Set down exactly, with nothing added, the lines from the one containing "- [🔐 Option" through the end of the entries.

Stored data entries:
....................

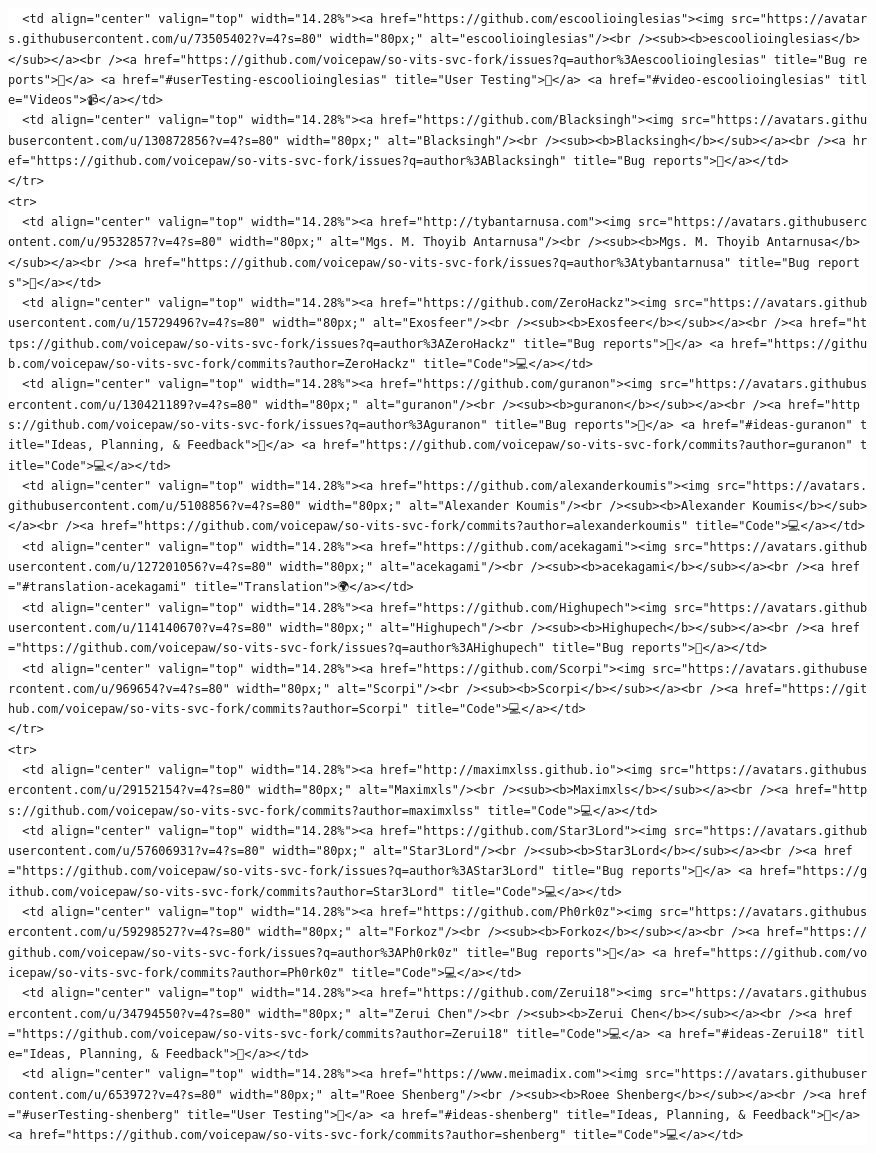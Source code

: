      <td align="center" valign="top" width="14.28%"><a href="https://github.com/escoolioinglesias"><img src="https://avatars.githubusercontent.com/u/73505402?v=4?s=80" width="80px;" alt="escoolioinglesias"/><br /><sub><b>escoolioinglesias</b></sub></a><br /><a href="https://github.com/voicepaw/so-vits-svc-fork/issues?q=author%3Aescoolioinglesias" title="Bug reports">🐛</a> <a href="#userTesting-escoolioinglesias" title="User Testing">📓</a> <a href="#video-escoolioinglesias" title="Videos">📹</a></td>
      <td align="center" valign="top" width="14.28%"><a href="https://github.com/Blacksingh"><img src="https://avatars.githubusercontent.com/u/130872856?v=4?s=80" width="80px;" alt="Blacksingh"/><br /><sub><b>Blacksingh</b></sub></a><br /><a href="https://github.com/voicepaw/so-vits-svc-fork/issues?q=author%3ABlacksingh" title="Bug reports">🐛</a></td>
    </tr>
    <tr>
      <td align="center" valign="top" width="14.28%"><a href="http://tybantarnusa.com"><img src="https://avatars.githubusercontent.com/u/9532857?v=4?s=80" width="80px;" alt="Mgs. M. Thoyib Antarnusa"/><br /><sub><b>Mgs. M. Thoyib Antarnusa</b></sub></a><br /><a href="https://github.com/voicepaw/so-vits-svc-fork/issues?q=author%3Atybantarnusa" title="Bug reports">🐛</a></td>
      <td align="center" valign="top" width="14.28%"><a href="https://github.com/ZeroHackz"><img src="https://avatars.githubusercontent.com/u/15729496?v=4?s=80" width="80px;" alt="Exosfeer"/><br /><sub><b>Exosfeer</b></sub></a><br /><a href="https://github.com/voicepaw/so-vits-svc-fork/issues?q=author%3AZeroHackz" title="Bug reports">🐛</a> <a href="https://github.com/voicepaw/so-vits-svc-fork/commits?author=ZeroHackz" title="Code">💻</a></td>
      <td align="center" valign="top" width="14.28%"><a href="https://github.com/guranon"><img src="https://avatars.githubusercontent.com/u/130421189?v=4?s=80" width="80px;" alt="guranon"/><br /><sub><b>guranon</b></sub></a><br /><a href="https://github.com/voicepaw/so-vits-svc-fork/issues?q=author%3Aguranon" title="Bug reports">🐛</a> <a href="#ideas-guranon" title="Ideas, Planning, & Feedback">🤔</a> <a href="https://github.com/voicepaw/so-vits-svc-fork/commits?author=guranon" title="Code">💻</a></td>
      <td align="center" valign="top" width="14.28%"><a href="https://github.com/alexanderkoumis"><img src="https://avatars.githubusercontent.com/u/5108856?v=4?s=80" width="80px;" alt="Alexander Koumis"/><br /><sub><b>Alexander Koumis</b></sub></a><br /><a href="https://github.com/voicepaw/so-vits-svc-fork/commits?author=alexanderkoumis" title="Code">💻</a></td>
      <td align="center" valign="top" width="14.28%"><a href="https://github.com/acekagami"><img src="https://avatars.githubusercontent.com/u/127201056?v=4?s=80" width="80px;" alt="acekagami"/><br /><sub><b>acekagami</b></sub></a><br /><a href="#translation-acekagami" title="Translation">🌍</a></td>
      <td align="center" valign="top" width="14.28%"><a href="https://github.com/Highupech"><img src="https://avatars.githubusercontent.com/u/114140670?v=4?s=80" width="80px;" alt="Highupech"/><br /><sub><b>Highupech</b></sub></a><br /><a href="https://github.com/voicepaw/so-vits-svc-fork/issues?q=author%3AHighupech" title="Bug reports">🐛</a></td>
      <td align="center" valign="top" width="14.28%"><a href="https://github.com/Scorpi"><img src="https://avatars.githubusercontent.com/u/969654?v=4?s=80" width="80px;" alt="Scorpi"/><br /><sub><b>Scorpi</b></sub></a><br /><a href="https://github.com/voicepaw/so-vits-svc-fork/commits?author=Scorpi" title="Code">💻</a></td>
    </tr>
    <tr>
      <td align="center" valign="top" width="14.28%"><a href="http://maximxlss.github.io"><img src="https://avatars.githubusercontent.com/u/29152154?v=4?s=80" width="80px;" alt="Maximxls"/><br /><sub><b>Maximxls</b></sub></a><br /><a href="https://github.com/voicepaw/so-vits-svc-fork/commits?author=maximxlss" title="Code">💻</a></td>
      <td align="center" valign="top" width="14.28%"><a href="https://github.com/Star3Lord"><img src="https://avatars.githubusercontent.com/u/57606931?v=4?s=80" width="80px;" alt="Star3Lord"/><br /><sub><b>Star3Lord</b></sub></a><br /><a href="https://github.com/voicepaw/so-vits-svc-fork/issues?q=author%3AStar3Lord" title="Bug reports">🐛</a> <a href="https://github.com/voicepaw/so-vits-svc-fork/commits?author=Star3Lord" title="Code">💻</a></td>
      <td align="center" valign="top" width="14.28%"><a href="https://github.com/Ph0rk0z"><img src="https://avatars.githubusercontent.com/u/59298527?v=4?s=80" width="80px;" alt="Forkoz"/><br /><sub><b>Forkoz</b></sub></a><br /><a href="https://github.com/voicepaw/so-vits-svc-fork/issues?q=author%3APh0rk0z" title="Bug reports">🐛</a> <a href="https://github.com/voicepaw/so-vits-svc-fork/commits?author=Ph0rk0z" title="Code">💻</a></td>
      <td align="center" valign="top" width="14.28%"><a href="https://github.com/Zerui18"><img src="https://avatars.githubusercontent.com/u/34794550?v=4?s=80" width="80px;" alt="Zerui Chen"/><br /><sub><b>Zerui Chen</b></sub></a><br /><a href="https://github.com/voicepaw/so-vits-svc-fork/commits?author=Zerui18" title="Code">💻</a> <a href="#ideas-Zerui18" title="Ideas, Planning, & Feedback">🤔</a></td>
      <td align="center" valign="top" width="14.28%"><a href="https://www.meimadix.com"><img src="https://avatars.githubusercontent.com/u/653972?v=4?s=80" width="80px;" alt="Roee Shenberg"/><br /><sub><b>Roee Shenberg</b></sub></a><br /><a href="#userTesting-shenberg" title="User Testing">📓</a> <a href="#ideas-shenberg" title="Ideas, Planning, & Feedback">🤔</a> <a href="https://github.com/voicepaw/so-vits-svc-fork/commits?author=shenberg" title="Code">💻</a></td>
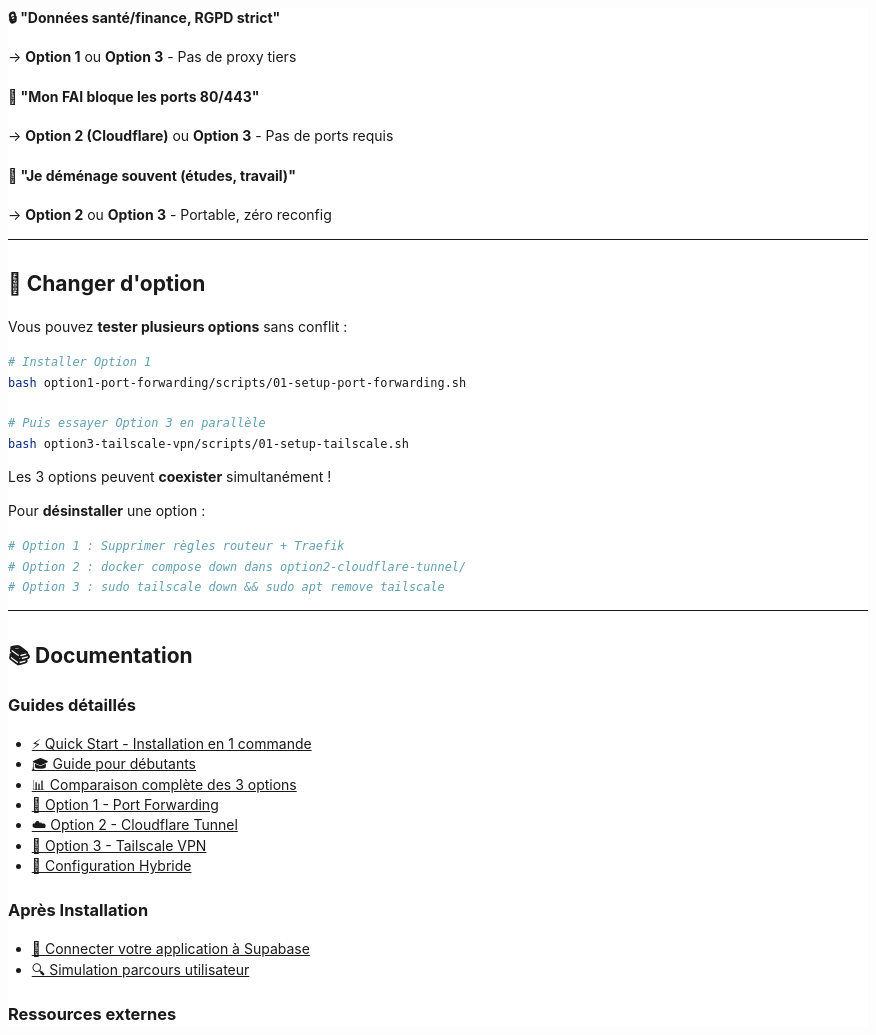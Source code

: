 #### 🔒 "Données santé/finance, RGPD strict"
→ **Option 1** ou **Option 3** - Pas de proxy tiers

#### 🚫 "Mon FAI bloque les ports 80/443"
→ **Option 2 (Cloudflare)** ou **Option 3** - Pas de ports requis

#### 📍 "Je déménage souvent (études, travail)"
→ **Option 2** ou **Option 3** - Portable, zéro reconfig

---

## 🔄 Changer d'option

Vous pouvez **tester plusieurs options** sans conflit :

```bash
# Installer Option 1
bash option1-port-forwarding/scripts/01-setup-port-forwarding.sh

# Puis essayer Option 3 en parallèle
bash option3-tailscale-vpn/scripts/01-setup-tailscale.sh
```

Les 3 options peuvent **coexister** simultanément !

Pour **désinstaller** une option :

```bash
# Option 1 : Supprimer règles routeur + Traefik
# Option 2 : docker compose down dans option2-cloudflare-tunnel/
# Option 3 : sudo tailscale down && sudo apt remove tailscale
```

---

## 📚 Documentation

### Guides détaillés

- [⚡ Quick Start - Installation en 1 commande](QUICK-START.md)
- [🎓 Guide pour débutants](README-GETTING-STARTED.md)
- [📊 Comparaison complète des 3 options](COMPARISON.md)
- [🔧 Option 1 - Port Forwarding](option1-port-forwarding/README.md)
- [☁️ Option 2 - Cloudflare Tunnel](option2-cloudflare-tunnel/README.md)
- [🔐 Option 3 - Tailscale VPN](option3-tailscale-vpn/README.md)
- [🎯 Configuration Hybride](hybrid-setup/README.md)

### Après Installation

- [🔌 Connecter votre application à Supabase](../../CONNEXION-APPLICATION-SUPABASE-PI.md)
- [🔍 Simulation parcours utilisateur](USER-JOURNEY-SIMULATION.md)

### Ressources externes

....................

§ SOLUTION TO THIS PROBLEM:
- [🔐 Option 3 - Tailscale VPN](option3-tailscale-vpn/README.md)
- [🎯 Configuration Hybride](hybrid-setup/README.md)

### Après Installation

- [🔌 Connecter votre application à Supabase](../../CONNEXION-APPLICATION-SUPABASE-PI.md)
- [🔍 Simulation parcours utilisateur](USER-JOURNEY-SIMULATION.md)

### Ressources externes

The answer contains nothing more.